Der optimistisch gemeinte Spruch Handel ist Wandel″ zeigt gerade seine bitterböse Seite. Für die Beschäftigten, aber auch für die Stadt, die eine weitere Verödung der City und eine Betonbrache an exponierter Stelle befürchten muss. Die ehemalige Hertie-Immobilie und die verfahrene Lage am Neumarkt sind warnende Beispiele. Dabei war der Galeria-Standort, der heute unter dem Gesichtspunkt der Käuferströme nur als B-Lage einzustufen ist, in den Gründerjahren höchst attraktiv

Der Grund: Er lag im Schnittpunkt zweier Bahnhofstraßen. Eine hieß tatsächlich so, heute ist es die Wittekindstraße. Sie lief auf den ersten Osnabrücker Bahnhof zu, den 1855 eröffneten Hannoverschen Bahnhof. Die zweite ist die Möserstraße, die nach 1895 den neuen Central-Bahnhof″ mit der Innenstadt verband. Fernreisende kamen früher immer mit der Bahn in einer Stadt an, Auto und Flugzeug standen noch nicht zur Verfügung. Wie in den meisten deutschen Mittel- und Großstädten sollte auch in Osnabrück die auf den Bahnhof zulaufende Straße den ankommenden Reisenden mit einem großzügigen Entrée empfangen.

Erfolgreiches Hotel

Das gelang durchaus. An der Bahnhofstraße waren es Hotels, Banken und Sparkassen mit repräsentativer Architektur, an der Möserstraße die Sitze verschiedener Großhandlungen, die Handelskammer und die Filiale der Reichsbank. Die Kreuzung Möserstraße/ Wittekindstraße wartete mit Kaiserlicher Post, Telegrafenamt, Handwerkskammer und dem ersten Hotel am Platze″ gleich mit mehreren Schwergewichten auf.
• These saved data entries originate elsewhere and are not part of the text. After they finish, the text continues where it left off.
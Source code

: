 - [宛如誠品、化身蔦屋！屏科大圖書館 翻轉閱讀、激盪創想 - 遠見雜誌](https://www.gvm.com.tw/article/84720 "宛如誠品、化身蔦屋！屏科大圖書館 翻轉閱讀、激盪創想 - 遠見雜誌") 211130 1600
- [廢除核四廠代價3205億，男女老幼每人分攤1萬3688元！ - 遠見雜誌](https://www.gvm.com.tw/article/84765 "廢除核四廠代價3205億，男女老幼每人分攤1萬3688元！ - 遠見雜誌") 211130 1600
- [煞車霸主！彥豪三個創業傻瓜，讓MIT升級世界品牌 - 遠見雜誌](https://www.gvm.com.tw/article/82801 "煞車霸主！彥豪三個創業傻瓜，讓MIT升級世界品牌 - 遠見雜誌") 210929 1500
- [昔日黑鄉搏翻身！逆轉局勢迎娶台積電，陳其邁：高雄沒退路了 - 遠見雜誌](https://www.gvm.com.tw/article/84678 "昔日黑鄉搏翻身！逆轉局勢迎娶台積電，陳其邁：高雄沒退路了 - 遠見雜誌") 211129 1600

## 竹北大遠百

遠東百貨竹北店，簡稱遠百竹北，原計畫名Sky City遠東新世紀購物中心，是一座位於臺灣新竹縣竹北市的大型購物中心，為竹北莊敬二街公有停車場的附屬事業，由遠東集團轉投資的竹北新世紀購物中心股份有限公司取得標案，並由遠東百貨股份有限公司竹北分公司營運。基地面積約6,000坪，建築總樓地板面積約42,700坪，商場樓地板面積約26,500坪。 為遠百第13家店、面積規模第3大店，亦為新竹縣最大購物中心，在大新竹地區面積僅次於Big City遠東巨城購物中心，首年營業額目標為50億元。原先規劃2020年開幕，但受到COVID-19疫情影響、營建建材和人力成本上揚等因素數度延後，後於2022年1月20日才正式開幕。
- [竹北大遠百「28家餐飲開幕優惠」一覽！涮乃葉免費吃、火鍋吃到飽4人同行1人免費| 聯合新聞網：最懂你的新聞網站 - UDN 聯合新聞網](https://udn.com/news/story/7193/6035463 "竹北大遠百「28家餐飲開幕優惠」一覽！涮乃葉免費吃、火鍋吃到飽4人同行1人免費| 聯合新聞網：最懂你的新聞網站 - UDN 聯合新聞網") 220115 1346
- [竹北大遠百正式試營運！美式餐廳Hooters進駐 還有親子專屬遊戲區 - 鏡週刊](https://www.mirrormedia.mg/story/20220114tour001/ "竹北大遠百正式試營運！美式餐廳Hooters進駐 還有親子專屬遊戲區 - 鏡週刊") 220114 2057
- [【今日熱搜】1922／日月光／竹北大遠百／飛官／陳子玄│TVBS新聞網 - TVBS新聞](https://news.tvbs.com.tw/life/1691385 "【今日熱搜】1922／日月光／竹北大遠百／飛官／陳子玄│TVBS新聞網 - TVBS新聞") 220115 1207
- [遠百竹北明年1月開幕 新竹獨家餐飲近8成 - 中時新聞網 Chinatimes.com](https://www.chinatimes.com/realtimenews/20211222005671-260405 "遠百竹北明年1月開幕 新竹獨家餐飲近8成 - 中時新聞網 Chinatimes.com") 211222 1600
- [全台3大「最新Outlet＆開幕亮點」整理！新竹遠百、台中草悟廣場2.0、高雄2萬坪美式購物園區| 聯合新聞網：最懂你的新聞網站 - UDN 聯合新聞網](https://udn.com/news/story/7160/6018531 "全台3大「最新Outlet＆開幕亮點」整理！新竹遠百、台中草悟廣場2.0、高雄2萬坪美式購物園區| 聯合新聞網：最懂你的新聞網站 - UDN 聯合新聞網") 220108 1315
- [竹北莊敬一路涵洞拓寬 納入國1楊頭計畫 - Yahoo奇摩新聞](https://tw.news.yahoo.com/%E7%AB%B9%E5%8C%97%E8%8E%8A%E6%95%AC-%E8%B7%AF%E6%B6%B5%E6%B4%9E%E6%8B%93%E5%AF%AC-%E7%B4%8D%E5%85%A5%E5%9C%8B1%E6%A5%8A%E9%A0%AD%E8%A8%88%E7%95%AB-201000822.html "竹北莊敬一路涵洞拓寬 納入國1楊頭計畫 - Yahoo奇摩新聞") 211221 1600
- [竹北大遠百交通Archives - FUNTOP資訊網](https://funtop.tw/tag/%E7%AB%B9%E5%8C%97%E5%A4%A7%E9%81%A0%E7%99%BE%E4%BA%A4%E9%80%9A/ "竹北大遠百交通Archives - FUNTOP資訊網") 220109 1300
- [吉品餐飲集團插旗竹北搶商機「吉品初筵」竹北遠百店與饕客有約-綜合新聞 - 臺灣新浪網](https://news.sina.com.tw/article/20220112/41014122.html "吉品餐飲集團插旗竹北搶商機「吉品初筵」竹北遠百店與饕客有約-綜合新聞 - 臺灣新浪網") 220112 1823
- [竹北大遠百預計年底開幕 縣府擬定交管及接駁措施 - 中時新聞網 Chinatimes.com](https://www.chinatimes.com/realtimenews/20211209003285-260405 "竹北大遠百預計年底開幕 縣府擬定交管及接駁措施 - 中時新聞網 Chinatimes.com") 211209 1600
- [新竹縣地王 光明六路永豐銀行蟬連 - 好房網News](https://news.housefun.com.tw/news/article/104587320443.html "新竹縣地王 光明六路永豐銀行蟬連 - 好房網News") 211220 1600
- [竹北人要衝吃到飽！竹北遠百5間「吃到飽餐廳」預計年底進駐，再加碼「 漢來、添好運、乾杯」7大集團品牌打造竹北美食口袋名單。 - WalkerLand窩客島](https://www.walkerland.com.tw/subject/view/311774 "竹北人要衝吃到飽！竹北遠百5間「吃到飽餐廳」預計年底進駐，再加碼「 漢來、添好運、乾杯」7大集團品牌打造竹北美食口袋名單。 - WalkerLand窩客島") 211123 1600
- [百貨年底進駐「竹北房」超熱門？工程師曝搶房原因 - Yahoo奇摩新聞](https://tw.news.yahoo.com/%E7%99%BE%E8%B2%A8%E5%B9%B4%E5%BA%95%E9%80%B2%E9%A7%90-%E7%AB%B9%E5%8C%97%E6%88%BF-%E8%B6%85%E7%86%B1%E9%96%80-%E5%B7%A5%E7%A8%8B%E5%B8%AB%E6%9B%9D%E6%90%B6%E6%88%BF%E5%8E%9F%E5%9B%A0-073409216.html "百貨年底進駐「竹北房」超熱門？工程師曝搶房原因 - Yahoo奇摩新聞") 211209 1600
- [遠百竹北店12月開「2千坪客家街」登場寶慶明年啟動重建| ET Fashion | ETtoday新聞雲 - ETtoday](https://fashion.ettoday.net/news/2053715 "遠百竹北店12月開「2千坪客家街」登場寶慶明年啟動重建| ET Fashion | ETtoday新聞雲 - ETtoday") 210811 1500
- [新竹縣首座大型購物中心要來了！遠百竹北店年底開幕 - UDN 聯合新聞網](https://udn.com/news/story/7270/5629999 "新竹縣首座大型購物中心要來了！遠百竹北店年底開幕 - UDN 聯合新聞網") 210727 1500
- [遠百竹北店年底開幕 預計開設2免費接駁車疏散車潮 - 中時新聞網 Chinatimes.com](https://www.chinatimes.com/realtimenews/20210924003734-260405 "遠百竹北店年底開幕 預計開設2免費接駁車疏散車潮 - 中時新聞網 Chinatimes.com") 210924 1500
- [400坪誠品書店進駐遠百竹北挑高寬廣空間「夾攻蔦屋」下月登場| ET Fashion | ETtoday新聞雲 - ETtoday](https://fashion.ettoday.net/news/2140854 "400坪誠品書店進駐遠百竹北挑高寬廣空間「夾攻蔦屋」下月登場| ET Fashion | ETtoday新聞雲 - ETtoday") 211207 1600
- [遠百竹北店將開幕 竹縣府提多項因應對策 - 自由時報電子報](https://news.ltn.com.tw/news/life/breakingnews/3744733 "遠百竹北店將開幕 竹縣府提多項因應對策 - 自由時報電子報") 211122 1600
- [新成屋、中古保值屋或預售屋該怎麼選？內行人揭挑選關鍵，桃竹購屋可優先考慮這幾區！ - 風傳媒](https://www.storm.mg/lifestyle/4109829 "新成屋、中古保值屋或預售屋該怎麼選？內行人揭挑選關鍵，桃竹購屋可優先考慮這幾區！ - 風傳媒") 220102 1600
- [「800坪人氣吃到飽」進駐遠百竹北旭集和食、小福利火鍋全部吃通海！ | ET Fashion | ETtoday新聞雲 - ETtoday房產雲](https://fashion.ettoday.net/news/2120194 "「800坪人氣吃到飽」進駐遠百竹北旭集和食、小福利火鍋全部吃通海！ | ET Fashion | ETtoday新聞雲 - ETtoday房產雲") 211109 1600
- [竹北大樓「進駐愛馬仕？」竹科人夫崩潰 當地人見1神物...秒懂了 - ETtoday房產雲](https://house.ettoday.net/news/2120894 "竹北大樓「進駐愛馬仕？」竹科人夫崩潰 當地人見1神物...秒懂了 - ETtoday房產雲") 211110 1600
Der Hotel-Standort ist derjenige, um den es jetzt aktuell geht, denn erst nach dem Krieg wurde er zur Kaufhaus-Adresse. Industrialisierung und aufblühende Wirtschaft bescherten der Stadt im ausgehenden 19. Jahrhundert viele Übernachtungsgäste. 1894 hatte Albert Drüge dort das Hotel Drei Kronen″ übernommen. Er gestaltete die vorhandene Außenanlage, die bis zur Hase hinunterreichte, in einen Lustgarten um, der den Gästen alle denkbaren Annehmlichkeiten bot.

Dazu gehörten Sitzgelegenheiten in Veranden und auf Terrassen, überdachte Wandelgänge, ein Gehege für possierliche Eichhörnchen und eine große Vogelvoliere. In der Mitte sorgte ein Springbrunnen im Sommer für leicht gekühlte Luft, eine Konzertmuschel bot die Bühne für musikalische Unterhaltung aller Art. Selbstverständlich gab es einen Bootsanleger am Haseufer. Im Winter pumpte Drüge Hasewasser in den Garten, ließ es gefrieren und bereitete so seinen Gästen Eislaufvergnügen.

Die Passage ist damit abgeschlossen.